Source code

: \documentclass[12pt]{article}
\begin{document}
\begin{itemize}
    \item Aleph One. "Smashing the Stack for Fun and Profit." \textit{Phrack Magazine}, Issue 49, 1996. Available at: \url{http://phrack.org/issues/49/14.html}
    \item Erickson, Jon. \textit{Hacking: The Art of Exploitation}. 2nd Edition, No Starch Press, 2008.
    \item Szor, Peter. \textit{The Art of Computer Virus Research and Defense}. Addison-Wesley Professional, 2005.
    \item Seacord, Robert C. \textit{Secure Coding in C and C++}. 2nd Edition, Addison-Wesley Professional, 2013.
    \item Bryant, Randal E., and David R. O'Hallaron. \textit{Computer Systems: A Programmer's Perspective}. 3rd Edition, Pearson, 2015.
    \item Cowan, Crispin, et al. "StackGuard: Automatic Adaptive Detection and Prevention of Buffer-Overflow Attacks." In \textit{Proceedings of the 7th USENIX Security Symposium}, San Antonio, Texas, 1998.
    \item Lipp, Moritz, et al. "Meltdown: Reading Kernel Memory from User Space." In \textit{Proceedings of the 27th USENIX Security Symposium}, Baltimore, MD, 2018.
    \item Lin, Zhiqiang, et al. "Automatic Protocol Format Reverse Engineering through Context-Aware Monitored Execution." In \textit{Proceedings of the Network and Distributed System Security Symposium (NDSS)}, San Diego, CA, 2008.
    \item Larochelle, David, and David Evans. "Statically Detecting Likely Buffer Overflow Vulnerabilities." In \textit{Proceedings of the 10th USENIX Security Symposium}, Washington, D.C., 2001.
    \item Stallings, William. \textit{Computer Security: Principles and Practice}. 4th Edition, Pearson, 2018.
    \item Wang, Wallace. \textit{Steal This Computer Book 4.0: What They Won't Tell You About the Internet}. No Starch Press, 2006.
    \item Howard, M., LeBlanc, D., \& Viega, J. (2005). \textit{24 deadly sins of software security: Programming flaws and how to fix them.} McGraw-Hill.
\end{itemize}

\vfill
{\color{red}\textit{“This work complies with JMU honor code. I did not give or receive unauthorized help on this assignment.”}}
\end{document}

◆ ◆ ◆ ◆

- [WHAT YOU WILL DO]:
Copy exactly the lines that run from the one with "work complies with" to the last line of the material, including both.

- [ANSWER TO THIS EXERCISE]:
{\color{red}\textit{“This work complies with JMU honor code. I did not give or receive unauthorized help on this assignment.”}}
\end{document}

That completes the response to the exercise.